Copy every record below exactly, leaving out any pictures.

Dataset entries
○ ○ ○ ○ ○ ○ ○

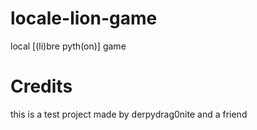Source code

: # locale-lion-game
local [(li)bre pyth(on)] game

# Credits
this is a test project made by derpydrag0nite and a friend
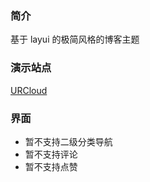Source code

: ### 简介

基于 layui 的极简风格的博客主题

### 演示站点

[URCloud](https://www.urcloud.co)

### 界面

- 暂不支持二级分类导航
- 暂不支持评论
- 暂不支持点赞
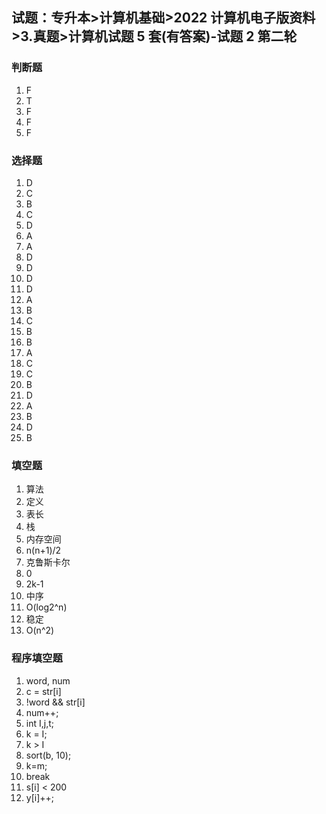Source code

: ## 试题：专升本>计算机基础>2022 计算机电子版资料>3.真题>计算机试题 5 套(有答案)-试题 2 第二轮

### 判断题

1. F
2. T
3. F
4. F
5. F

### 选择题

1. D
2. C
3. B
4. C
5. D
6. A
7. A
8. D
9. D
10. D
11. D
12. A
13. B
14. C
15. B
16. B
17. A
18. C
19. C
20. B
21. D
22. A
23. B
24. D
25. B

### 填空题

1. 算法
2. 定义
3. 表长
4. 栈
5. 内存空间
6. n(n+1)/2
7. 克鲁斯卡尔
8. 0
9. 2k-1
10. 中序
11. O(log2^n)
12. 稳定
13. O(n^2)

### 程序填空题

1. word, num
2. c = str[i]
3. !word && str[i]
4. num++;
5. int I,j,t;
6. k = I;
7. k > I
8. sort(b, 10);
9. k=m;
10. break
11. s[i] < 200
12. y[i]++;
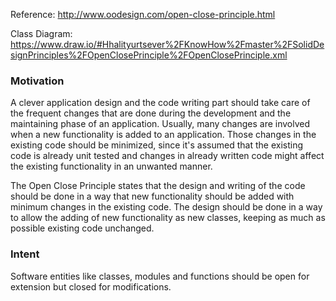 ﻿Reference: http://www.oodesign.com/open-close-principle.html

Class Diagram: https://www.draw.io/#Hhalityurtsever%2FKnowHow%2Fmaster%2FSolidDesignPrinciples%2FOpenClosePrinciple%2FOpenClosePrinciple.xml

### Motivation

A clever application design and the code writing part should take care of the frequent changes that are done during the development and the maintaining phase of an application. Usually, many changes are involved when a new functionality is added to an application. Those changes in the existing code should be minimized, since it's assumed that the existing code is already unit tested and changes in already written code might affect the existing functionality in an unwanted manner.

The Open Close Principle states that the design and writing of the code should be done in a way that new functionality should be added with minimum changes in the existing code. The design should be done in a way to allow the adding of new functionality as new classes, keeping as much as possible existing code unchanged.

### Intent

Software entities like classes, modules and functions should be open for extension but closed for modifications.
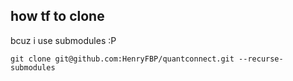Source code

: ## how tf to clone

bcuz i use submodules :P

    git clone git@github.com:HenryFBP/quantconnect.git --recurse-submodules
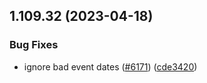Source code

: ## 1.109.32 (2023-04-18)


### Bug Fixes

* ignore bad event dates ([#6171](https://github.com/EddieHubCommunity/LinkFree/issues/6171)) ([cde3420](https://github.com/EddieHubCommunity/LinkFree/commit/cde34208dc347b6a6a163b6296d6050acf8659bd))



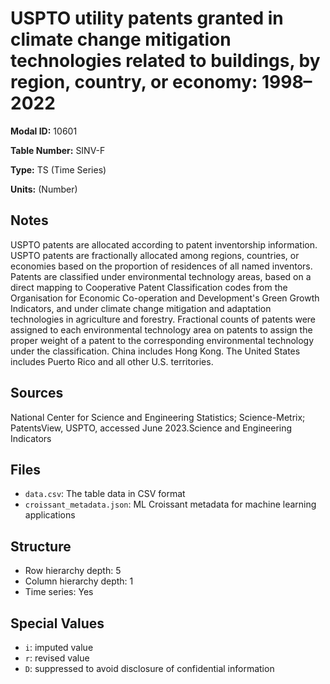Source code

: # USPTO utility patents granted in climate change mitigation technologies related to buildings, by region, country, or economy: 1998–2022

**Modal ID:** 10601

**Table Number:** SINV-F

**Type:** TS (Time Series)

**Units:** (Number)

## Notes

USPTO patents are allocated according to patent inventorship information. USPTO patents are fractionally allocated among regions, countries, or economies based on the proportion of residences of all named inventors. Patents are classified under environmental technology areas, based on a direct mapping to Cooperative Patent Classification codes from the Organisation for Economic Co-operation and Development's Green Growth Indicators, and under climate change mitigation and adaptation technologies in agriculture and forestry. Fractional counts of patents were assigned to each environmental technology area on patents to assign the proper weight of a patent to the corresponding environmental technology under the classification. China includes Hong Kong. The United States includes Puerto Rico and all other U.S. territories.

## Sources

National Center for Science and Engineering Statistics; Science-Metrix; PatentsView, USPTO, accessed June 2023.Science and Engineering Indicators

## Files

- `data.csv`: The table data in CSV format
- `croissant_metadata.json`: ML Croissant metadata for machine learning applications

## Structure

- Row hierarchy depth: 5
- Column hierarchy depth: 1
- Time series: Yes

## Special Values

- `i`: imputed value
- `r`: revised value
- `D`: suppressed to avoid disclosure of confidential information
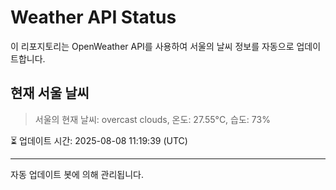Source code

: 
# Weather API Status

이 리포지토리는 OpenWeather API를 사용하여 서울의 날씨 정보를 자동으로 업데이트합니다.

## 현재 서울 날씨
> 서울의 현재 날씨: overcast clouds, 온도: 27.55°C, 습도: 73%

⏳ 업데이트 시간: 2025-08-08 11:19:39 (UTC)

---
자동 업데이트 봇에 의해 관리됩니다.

○ ○ ○ ○ ○ ○ ○

* [RESULT OF THE EXERCISE]:
Source code

: # locale-lion-game
local [(li)bre pyth(on)] game

# Credits
this is a test project made by derpydrag0nite and a friend
Source code

: ### 简介

基于 layui 的极简风格的博客主题

### 演示站点

[URCloud](https://www.urcloud.co)

### 界面

- 暂不支持二级分类导航
- 暂不支持评论
- 暂不支持点赞
Source code

: ## 试题：专升本>计算机基础>2022 计算机电子版资料>3.真题>计算机试题 5 套(有答案)-试题 2 第二轮

### 判断题

1. F
2. T
3. F
4. F
5. F

### 选择题

1. D
2. C
3. B
4. C
5. D
6. A
7. A
8. D
9. D
10. D
11. D
12. A
13. B
14. C
15. B
16. B
17. A
18. C
19. C
20. B
21. D
22. A
23. B
24. D
25. B

### 填空题

1. 算法
2. 定义
3. 表长
4. 栈
5. 内存空间
6. n(n+1)/2
7. 克鲁斯卡尔
8. 0
9. 2k-1
10. 中序
11. O(log2^n)
12. 稳定
13. O(n^2)

### 程序填空题

1. word, num
2. c = str[i]
3. !word && str[i]
4. num++;
5. int I,j,t;
6. k = I;
7. k > I
8. sort(b, 10);
9. k=m;
10. break
11. s[i] < 200
12. y[i]++;
 ﻿Reference: http://www.oodesign.com/open-close-principle.html

Class Diagram: https://www.draw.io/#Hhalityurtsever%2FKnowHow%2Fmaster%2FSolidDesignPrinciples%2FOpenClosePrinciple%2FOpenClosePrinciple.xml

### Motivation

A clever application design and the code writing part should take care of the frequent changes that are done during the development and the maintaining phase of an application. Usually, many changes are involved when a new functionality is added to an application. Those changes in the existing code should be minimized, since it's assumed that the existing code is already unit tested and changes in already written code might affect the existing functionality in an unwanted manner.

The Open Close Principle states that the design and writing of the code should be done in a way that new functionality should be added with minimum changes in the existing code. The design should be done in a way to allow the adding of new functionality as new classes, keeping as much as possible existing code unchanged.

### Intent

Software entities like classes, modules and functions should be open for extension but closed for modifications.
Source code

: ## how tf to clone

bcuz i use submodules :P

    git clone git@github.com:HenryFBP/quantconnect.git --recurse-submodules
Source code

: ## 1.109.32 (2023-04-18)


### Bug Fixes

* ignore bad event dates ([#6171](https://github.com/EddieHubCommunity/LinkFree/issues/6171)) ([cde3420](https://github.com/EddieHubCommunity/LinkFree/commit/cde34208dc347b6a6a163b6296d6050acf8659bd))



Source code

: # USPTO utility patents granted in climate change mitigation technologies related to buildings, by region, country, or economy: 1998–2022

**Modal ID:** 10601

**Table Number:** SINV-F

**Type:** TS (Time Series)

**Units:** (Number)

## Notes

USPTO patents are allocated according to patent inventorship information. USPTO patents are fractionally allocated among regions, countries, or economies based on the proportion of residences of all named inventors. Patents are classified under environmental technology areas, based on a direct mapping to Cooperative Patent Classification codes from the Organisation for Economic Co-operation and Development's Green Growth Indicators, and under climate change mitigation and adaptation technologies in agriculture and forestry. Fractional counts of patents were assigned to each environmental technology area on patents to assign the proper weight of a patent to the corresponding environmental technology under the classification. China includes Hong Kong. The United States includes Puerto Rico and all other U.S. territories.

## Sources

National Center for Science and Engineering Statistics; Science-Metrix; PatentsView, USPTO, accessed June 2023.Science and Engineering Indicators

## Files

- `data.csv`: The table data in CSV format
- `croissant_metadata.json`: ML Croissant metadata for machine learning applications

## Structure

- Row hierarchy depth: 5
- Column hierarchy depth: 1
- Time series: Yes

## Special Values

- `i`: imputed value
- `r`: revised value
- `D`: suppressed to avoid disclosure of confidential information
Source code

: 
# Weather API Status

이 리포지토리는 OpenWeather API를 사용하여 서울의 날씨 정보를 자동으로 업데이트합니다.

## 현재 서울 날씨
> 서울의 현재 날씨: overcast clouds, 온도: 27.55°C, 습도: 73%

⏳ 업데이트 시간: 2025-08-08 11:19:39 (UTC)

---
자동 업데이트 봇에 의해 관리됩니다.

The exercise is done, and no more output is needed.